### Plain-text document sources
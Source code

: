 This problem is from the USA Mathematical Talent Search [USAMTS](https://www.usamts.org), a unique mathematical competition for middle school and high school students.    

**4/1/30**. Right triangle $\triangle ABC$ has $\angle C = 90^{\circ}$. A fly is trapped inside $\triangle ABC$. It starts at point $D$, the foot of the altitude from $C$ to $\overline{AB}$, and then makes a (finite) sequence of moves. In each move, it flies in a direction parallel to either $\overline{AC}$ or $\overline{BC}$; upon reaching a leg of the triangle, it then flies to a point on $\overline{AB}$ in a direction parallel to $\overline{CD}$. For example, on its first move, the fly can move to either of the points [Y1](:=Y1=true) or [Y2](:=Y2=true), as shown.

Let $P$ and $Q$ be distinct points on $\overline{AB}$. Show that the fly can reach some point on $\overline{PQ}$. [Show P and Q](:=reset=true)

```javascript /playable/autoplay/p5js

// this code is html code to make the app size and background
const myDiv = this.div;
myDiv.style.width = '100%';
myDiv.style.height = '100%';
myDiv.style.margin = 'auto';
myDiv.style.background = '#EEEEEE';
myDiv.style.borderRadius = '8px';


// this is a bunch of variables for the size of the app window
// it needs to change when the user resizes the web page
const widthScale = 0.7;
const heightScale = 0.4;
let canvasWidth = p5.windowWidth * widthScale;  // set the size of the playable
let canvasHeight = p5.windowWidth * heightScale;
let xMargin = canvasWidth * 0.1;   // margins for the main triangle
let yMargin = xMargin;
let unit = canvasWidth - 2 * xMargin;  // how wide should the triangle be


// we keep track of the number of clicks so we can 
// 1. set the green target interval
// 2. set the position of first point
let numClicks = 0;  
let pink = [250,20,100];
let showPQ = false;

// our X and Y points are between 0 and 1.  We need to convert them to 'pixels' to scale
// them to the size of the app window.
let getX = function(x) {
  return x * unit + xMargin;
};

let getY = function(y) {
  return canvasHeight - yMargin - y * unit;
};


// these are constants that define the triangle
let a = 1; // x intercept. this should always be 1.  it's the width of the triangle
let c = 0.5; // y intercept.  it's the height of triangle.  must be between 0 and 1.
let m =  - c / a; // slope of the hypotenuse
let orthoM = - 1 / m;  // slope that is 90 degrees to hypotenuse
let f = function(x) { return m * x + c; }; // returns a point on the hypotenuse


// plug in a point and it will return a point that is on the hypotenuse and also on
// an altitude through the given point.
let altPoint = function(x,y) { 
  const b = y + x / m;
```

---

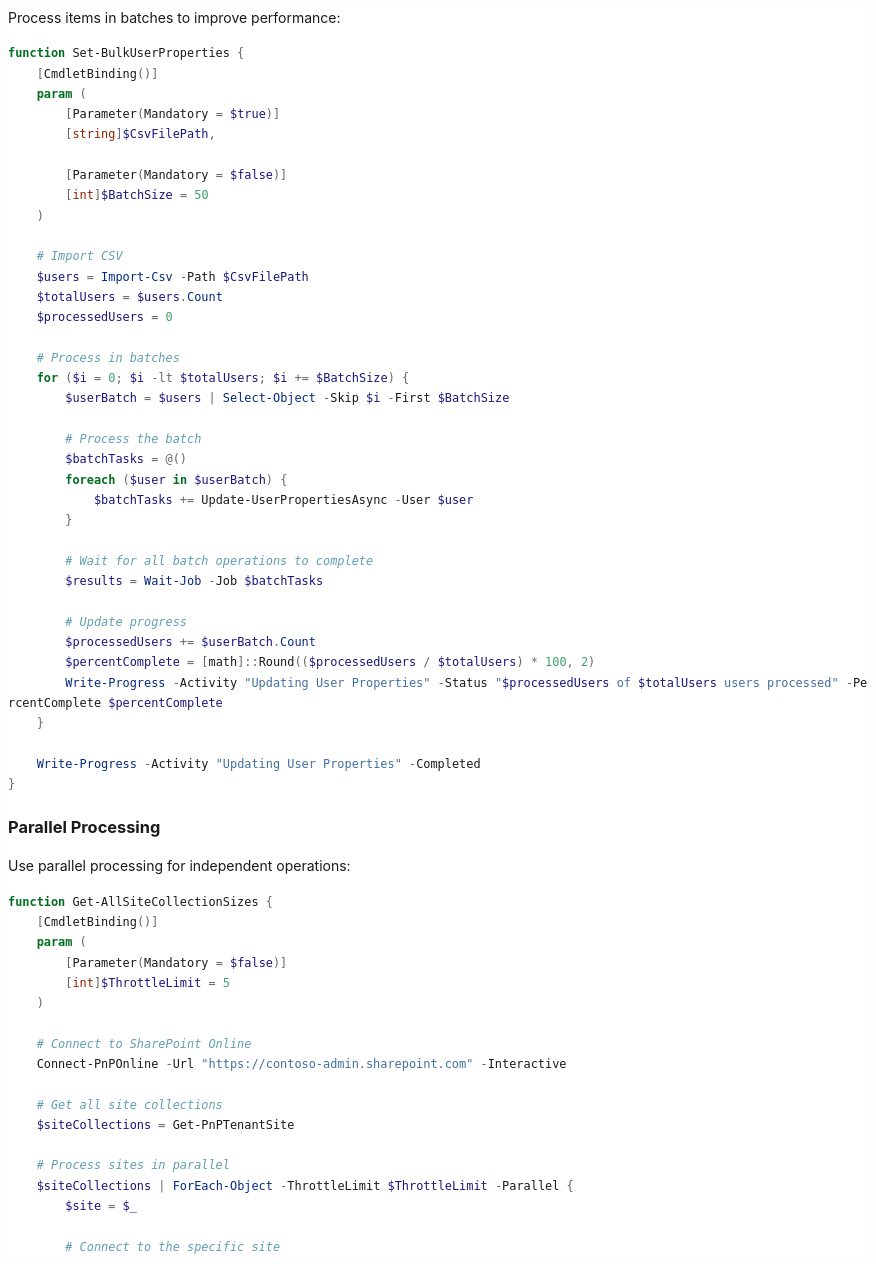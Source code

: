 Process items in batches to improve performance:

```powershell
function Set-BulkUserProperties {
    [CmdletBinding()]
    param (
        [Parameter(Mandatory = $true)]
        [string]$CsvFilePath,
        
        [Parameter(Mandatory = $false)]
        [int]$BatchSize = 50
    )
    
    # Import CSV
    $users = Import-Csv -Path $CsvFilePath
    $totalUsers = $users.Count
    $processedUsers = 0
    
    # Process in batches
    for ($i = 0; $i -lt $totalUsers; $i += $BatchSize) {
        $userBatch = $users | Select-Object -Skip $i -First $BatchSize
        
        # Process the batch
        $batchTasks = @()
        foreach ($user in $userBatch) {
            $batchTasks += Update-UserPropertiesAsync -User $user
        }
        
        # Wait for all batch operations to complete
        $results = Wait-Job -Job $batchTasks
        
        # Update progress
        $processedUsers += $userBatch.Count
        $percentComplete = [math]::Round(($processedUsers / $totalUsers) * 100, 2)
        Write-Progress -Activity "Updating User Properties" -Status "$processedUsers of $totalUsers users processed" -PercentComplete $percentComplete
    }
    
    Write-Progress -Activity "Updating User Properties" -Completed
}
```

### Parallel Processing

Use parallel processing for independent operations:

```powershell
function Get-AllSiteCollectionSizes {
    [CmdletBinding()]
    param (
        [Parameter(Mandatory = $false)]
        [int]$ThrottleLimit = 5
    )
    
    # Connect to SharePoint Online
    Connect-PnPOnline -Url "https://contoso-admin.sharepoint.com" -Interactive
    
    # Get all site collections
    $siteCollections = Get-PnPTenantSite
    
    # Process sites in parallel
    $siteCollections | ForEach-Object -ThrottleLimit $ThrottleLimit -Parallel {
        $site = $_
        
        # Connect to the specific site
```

==

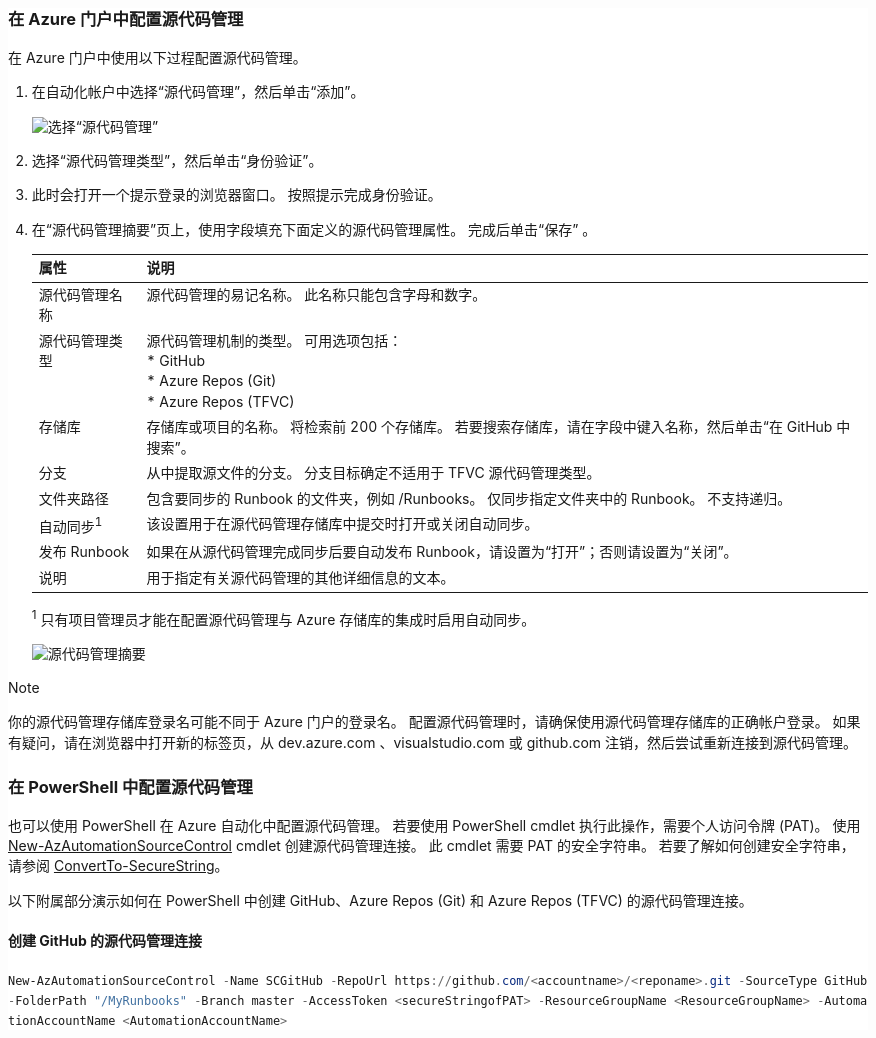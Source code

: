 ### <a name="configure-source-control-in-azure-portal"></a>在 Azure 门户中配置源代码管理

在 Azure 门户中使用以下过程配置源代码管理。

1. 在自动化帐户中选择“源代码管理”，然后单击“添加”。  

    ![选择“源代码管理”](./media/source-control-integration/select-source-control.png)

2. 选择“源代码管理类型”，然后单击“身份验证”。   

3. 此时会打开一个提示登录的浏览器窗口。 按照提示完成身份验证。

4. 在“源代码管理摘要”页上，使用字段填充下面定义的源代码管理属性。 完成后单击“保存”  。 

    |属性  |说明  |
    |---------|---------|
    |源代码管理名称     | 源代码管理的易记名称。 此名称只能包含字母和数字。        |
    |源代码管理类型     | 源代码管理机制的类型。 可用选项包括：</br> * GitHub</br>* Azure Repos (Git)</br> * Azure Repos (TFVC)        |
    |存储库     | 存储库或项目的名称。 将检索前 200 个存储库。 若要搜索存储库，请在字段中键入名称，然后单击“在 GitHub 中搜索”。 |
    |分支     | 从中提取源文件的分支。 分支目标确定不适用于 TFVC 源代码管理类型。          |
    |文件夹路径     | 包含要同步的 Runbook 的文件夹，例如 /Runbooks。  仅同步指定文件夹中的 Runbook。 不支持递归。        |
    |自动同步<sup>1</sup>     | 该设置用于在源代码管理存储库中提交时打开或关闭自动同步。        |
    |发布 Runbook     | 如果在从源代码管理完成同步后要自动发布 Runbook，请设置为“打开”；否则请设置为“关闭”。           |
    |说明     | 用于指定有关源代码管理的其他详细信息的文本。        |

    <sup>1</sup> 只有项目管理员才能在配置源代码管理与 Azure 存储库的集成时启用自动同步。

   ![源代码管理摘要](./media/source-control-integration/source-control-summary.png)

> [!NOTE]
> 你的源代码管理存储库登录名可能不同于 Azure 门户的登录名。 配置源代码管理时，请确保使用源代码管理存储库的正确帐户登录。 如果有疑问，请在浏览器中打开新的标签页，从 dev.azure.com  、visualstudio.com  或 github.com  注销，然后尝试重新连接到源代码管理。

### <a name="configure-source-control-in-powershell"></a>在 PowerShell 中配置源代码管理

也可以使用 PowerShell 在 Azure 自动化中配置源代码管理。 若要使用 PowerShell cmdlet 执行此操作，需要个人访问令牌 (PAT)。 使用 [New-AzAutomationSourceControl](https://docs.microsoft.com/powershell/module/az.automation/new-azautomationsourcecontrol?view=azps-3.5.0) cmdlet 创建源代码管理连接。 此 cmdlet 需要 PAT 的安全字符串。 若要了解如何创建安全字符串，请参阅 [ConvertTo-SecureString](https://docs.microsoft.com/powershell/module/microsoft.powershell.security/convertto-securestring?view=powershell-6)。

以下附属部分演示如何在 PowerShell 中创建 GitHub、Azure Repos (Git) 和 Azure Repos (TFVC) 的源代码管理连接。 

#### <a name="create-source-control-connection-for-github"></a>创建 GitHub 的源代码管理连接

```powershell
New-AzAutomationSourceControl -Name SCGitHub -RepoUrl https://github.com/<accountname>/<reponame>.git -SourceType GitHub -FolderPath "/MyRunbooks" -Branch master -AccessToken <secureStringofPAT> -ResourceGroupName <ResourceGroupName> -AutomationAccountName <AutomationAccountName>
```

### Problem description
Search the data for the string "intercept". List each line that has it.

### Solution to the exercise
let a = 1; // x intercept. this should always be 1.  it's the width of the triangle
let c = 0.5; // y intercept.  it's the height of triangle.  must be between 0 and 1.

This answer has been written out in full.